Start of Block

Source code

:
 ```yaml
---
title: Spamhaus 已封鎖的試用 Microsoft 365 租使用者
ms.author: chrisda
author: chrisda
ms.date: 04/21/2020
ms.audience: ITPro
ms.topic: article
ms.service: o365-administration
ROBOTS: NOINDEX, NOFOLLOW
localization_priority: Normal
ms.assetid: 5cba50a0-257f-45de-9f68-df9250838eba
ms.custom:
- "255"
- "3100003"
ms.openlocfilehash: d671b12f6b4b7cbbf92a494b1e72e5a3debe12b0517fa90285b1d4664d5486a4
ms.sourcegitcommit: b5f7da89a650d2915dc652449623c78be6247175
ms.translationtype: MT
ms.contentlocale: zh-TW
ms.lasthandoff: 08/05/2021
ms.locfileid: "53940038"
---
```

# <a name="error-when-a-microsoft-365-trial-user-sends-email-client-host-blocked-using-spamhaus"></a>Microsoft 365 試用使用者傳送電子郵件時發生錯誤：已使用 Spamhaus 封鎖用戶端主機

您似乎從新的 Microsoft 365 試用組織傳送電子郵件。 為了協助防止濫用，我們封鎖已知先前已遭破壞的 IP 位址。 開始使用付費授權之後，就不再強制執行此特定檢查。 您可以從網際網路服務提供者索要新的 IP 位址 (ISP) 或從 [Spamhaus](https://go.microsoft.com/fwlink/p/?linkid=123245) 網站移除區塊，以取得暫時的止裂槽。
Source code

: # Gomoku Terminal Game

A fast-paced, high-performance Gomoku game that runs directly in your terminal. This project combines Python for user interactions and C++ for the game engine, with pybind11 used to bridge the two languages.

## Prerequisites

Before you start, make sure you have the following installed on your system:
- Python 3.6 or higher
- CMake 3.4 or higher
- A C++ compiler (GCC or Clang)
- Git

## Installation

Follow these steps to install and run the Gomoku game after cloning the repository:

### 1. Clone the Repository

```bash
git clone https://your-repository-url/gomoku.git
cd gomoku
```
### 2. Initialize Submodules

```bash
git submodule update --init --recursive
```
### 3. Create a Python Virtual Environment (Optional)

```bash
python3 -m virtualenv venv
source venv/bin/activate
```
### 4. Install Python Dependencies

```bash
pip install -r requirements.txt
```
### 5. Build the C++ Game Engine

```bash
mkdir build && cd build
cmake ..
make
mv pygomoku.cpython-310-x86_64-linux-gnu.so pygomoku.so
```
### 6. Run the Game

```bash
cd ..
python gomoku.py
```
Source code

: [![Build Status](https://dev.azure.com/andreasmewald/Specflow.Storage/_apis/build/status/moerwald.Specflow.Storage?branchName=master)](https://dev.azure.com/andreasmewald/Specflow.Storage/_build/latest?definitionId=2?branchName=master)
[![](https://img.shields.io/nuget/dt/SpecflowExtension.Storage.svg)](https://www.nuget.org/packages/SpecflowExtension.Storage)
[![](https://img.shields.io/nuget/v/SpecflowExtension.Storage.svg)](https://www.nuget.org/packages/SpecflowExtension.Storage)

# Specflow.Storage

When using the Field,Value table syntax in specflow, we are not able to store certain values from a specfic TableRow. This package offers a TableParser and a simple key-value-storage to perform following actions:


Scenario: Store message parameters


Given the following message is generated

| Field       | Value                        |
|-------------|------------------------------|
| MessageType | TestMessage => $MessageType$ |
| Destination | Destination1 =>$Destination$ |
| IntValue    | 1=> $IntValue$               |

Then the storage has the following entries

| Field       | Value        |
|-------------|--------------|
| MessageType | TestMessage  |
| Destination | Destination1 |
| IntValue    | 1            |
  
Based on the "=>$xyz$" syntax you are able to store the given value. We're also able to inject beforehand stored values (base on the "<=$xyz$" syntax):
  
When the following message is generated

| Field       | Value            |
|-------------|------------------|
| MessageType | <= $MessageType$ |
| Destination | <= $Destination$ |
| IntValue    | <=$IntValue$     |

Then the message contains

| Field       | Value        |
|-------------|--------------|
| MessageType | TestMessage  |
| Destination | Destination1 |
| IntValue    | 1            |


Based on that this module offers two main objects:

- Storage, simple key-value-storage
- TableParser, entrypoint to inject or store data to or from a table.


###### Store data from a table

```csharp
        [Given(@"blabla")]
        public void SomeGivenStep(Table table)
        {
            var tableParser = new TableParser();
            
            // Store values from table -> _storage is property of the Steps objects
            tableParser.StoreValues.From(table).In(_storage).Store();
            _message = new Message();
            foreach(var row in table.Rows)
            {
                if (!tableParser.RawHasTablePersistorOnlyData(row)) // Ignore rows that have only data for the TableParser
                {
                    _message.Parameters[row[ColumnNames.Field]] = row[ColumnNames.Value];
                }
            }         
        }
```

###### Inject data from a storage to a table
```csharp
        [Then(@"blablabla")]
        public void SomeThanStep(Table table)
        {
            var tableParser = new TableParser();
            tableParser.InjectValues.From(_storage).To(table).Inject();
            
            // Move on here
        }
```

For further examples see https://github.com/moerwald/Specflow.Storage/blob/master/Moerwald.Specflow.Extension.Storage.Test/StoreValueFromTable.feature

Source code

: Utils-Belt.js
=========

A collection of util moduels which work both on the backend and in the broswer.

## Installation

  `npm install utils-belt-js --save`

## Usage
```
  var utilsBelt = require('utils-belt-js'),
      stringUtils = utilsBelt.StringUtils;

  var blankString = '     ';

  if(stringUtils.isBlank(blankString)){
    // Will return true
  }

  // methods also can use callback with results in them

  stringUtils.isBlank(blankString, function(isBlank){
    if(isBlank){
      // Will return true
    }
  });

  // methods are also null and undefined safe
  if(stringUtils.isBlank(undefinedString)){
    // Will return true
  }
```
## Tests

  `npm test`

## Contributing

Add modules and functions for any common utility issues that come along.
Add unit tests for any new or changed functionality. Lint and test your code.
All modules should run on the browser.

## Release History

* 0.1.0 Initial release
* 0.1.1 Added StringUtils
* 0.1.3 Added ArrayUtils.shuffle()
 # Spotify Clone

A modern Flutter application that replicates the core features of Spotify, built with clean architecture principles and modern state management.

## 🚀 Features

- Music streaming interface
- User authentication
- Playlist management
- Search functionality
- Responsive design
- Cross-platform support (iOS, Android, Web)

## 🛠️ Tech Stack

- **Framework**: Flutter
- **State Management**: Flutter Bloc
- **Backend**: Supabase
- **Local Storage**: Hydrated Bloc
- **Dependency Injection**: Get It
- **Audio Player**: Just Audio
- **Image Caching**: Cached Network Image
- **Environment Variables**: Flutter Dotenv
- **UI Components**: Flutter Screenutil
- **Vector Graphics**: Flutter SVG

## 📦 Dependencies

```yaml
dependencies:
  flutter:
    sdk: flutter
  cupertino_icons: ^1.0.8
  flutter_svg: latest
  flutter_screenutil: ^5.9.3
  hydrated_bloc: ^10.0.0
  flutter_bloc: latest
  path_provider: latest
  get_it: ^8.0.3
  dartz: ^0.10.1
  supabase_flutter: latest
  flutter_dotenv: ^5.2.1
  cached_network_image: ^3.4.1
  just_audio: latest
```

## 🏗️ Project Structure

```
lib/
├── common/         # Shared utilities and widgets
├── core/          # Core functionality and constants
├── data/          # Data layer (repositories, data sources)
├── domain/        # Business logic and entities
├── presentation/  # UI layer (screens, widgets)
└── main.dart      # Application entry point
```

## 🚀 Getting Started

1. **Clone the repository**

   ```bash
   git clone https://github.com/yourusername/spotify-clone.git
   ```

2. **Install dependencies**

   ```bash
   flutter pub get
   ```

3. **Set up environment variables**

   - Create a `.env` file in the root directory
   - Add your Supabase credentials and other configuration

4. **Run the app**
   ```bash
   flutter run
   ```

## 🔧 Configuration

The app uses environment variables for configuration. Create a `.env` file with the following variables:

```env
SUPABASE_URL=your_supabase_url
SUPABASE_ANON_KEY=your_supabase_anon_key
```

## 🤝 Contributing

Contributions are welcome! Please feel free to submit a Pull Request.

End of Block

> **Aim of the exercise**
In the material, find each line with the word "Based" and list it.

> **Result of the exercise**
Based on the "=>$xyz$" syntax you are able to store the given value. We're also able to inject beforehand stored values (base on the "<=$xyz$" syntax):
Based on that this module offers two main objects:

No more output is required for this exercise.